* ABOUT THIS EXERCISE
In the entries below, the lines from the one with "Bundes oder des Landes die" through the one with "privaten Rechts, an" are to be copied exactly; both ends count.

* PROVIDED RECORDS
★ ★ ★
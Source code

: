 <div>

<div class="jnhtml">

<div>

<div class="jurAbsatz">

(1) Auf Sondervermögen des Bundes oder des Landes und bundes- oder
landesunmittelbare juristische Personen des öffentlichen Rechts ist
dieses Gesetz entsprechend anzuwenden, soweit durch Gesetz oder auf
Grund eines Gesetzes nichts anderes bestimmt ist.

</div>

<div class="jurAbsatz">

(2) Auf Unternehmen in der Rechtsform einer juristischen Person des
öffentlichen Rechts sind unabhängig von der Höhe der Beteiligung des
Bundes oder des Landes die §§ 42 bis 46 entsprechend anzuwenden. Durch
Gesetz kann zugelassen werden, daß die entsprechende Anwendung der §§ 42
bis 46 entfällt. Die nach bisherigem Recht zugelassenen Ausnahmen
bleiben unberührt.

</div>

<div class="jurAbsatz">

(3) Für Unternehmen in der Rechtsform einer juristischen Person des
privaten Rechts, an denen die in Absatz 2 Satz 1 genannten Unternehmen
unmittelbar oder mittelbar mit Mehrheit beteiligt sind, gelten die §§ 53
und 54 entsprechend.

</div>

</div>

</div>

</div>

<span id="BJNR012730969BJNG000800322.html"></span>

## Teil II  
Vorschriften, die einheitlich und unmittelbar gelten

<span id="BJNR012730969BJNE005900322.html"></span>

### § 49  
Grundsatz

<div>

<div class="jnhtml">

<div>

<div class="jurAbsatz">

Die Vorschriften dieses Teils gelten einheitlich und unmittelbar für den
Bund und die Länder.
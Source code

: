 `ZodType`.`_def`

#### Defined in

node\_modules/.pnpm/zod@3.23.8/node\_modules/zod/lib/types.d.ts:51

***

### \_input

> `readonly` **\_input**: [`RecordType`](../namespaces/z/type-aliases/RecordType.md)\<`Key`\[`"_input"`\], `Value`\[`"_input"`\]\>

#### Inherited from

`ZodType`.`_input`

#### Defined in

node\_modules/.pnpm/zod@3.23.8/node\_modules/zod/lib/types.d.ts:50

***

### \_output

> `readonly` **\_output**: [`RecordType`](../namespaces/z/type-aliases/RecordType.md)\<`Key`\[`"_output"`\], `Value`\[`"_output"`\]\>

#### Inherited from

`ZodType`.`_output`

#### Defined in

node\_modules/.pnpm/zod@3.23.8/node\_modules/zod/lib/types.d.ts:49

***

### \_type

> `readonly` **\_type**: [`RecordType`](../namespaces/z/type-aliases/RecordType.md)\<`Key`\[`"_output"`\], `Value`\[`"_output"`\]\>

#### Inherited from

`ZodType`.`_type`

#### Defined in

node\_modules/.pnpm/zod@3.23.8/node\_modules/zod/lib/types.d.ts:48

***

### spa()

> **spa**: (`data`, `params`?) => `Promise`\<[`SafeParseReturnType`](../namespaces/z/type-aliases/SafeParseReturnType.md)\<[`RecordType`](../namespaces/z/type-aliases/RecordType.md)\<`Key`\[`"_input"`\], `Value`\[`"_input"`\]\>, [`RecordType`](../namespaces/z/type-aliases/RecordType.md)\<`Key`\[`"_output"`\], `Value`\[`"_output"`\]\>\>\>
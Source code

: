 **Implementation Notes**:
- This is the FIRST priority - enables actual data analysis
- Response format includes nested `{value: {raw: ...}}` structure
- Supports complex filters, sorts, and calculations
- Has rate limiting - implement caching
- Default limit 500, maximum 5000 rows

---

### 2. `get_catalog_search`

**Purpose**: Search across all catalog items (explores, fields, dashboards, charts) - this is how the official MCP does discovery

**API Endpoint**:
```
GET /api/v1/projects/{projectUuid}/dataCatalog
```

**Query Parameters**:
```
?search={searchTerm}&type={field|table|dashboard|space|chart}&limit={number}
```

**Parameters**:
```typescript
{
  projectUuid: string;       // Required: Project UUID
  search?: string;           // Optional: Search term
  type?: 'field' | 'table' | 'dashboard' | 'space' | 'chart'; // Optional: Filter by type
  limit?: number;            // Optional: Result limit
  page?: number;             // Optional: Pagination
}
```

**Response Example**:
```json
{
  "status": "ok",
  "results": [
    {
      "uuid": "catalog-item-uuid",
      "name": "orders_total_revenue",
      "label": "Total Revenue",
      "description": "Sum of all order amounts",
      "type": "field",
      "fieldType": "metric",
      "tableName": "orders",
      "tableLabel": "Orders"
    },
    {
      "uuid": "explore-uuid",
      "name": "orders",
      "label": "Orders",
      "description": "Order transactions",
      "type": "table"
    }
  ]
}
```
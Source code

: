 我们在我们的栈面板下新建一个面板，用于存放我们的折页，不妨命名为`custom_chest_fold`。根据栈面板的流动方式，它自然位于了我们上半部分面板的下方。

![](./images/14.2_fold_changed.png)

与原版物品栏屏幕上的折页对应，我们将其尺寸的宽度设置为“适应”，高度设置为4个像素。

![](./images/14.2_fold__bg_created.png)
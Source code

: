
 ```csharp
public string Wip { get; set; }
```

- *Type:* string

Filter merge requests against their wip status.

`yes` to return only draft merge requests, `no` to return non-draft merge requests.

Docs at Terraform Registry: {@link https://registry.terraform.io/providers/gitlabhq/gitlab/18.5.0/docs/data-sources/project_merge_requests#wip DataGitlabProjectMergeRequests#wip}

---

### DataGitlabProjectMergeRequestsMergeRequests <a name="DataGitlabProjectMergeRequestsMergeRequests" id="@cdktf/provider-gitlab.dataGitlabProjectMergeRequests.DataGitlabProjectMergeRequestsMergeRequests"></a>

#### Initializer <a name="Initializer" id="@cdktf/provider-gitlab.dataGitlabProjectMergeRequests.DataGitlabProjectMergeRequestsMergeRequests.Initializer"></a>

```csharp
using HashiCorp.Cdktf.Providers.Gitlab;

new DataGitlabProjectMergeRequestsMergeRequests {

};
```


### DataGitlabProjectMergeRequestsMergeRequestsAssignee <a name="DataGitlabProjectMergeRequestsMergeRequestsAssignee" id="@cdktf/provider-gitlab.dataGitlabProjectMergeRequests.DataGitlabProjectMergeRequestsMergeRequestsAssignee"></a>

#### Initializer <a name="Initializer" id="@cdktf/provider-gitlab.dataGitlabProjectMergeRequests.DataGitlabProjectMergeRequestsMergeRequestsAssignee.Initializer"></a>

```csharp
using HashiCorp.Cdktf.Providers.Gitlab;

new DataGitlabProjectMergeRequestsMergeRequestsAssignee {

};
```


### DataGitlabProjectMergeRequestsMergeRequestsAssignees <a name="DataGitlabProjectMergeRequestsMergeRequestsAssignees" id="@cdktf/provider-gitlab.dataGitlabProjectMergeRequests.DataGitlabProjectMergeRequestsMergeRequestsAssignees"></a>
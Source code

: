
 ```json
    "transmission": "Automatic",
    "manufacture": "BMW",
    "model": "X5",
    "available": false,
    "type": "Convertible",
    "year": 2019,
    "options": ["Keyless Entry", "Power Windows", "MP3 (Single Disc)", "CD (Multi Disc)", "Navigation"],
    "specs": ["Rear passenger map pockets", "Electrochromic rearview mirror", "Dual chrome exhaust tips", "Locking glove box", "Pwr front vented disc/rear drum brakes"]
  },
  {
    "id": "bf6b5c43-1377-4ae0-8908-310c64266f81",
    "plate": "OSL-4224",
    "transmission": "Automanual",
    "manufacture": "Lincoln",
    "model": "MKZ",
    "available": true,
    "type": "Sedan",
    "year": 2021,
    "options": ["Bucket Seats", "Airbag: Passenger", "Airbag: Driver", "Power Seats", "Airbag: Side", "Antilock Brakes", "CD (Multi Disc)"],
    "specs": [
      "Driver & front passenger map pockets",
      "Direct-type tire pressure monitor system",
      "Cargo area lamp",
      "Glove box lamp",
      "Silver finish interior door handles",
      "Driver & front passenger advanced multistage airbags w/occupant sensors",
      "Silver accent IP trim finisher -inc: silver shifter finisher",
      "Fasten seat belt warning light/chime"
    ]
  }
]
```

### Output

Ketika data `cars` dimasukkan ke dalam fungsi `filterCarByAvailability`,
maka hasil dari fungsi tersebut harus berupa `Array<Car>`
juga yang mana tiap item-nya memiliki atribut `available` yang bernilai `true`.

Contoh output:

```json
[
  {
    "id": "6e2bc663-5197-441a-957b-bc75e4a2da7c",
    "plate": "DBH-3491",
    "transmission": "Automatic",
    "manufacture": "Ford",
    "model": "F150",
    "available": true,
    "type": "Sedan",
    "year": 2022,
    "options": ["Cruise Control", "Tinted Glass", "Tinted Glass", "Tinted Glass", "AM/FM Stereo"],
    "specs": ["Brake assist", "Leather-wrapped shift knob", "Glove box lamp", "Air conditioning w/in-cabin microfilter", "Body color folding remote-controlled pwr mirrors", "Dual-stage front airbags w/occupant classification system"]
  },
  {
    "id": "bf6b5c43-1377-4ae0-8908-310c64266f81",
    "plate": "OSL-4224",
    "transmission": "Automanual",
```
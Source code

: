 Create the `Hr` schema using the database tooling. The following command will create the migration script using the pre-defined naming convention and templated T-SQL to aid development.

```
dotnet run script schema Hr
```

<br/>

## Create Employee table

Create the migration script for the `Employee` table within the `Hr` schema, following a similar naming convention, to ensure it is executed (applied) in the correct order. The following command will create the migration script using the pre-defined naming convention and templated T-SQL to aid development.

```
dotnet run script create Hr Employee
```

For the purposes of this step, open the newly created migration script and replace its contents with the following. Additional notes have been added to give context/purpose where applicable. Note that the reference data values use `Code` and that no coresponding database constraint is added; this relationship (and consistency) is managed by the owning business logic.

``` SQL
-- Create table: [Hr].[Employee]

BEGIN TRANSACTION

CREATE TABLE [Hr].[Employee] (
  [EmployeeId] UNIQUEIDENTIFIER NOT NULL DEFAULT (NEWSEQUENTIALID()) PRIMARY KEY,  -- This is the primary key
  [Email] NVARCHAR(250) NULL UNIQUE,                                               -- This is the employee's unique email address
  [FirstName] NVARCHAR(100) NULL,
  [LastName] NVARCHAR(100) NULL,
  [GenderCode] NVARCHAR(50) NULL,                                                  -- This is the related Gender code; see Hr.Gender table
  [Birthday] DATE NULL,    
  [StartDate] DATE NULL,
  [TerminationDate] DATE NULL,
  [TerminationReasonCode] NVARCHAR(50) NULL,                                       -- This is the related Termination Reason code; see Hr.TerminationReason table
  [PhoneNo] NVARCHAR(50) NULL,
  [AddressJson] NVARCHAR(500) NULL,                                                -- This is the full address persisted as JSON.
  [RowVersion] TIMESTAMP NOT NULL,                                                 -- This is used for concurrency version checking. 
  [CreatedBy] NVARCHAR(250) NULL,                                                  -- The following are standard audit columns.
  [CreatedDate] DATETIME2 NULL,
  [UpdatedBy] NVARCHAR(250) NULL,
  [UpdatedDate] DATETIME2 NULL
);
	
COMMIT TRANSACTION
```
★ ★ ★
* WRITTEN SOLUTION
Bundes oder des Landes die §§ 42 bis 46 entsprechend anzuwenden. Durch
Gesetz kann zugelassen werden, daß die entsprechende Anwendung der §§ 42
bis 46 entfällt. Die nach bisherigem Recht zugelassenen Ausnahmen
bleiben unberührt.

</div>

<div class="jurAbsatz">

(3) Für Unternehmen in der Rechtsform einer juristischen Person des
privaten Rechts, an denen die in Absatz 2 Satz 1 genannten Unternehmen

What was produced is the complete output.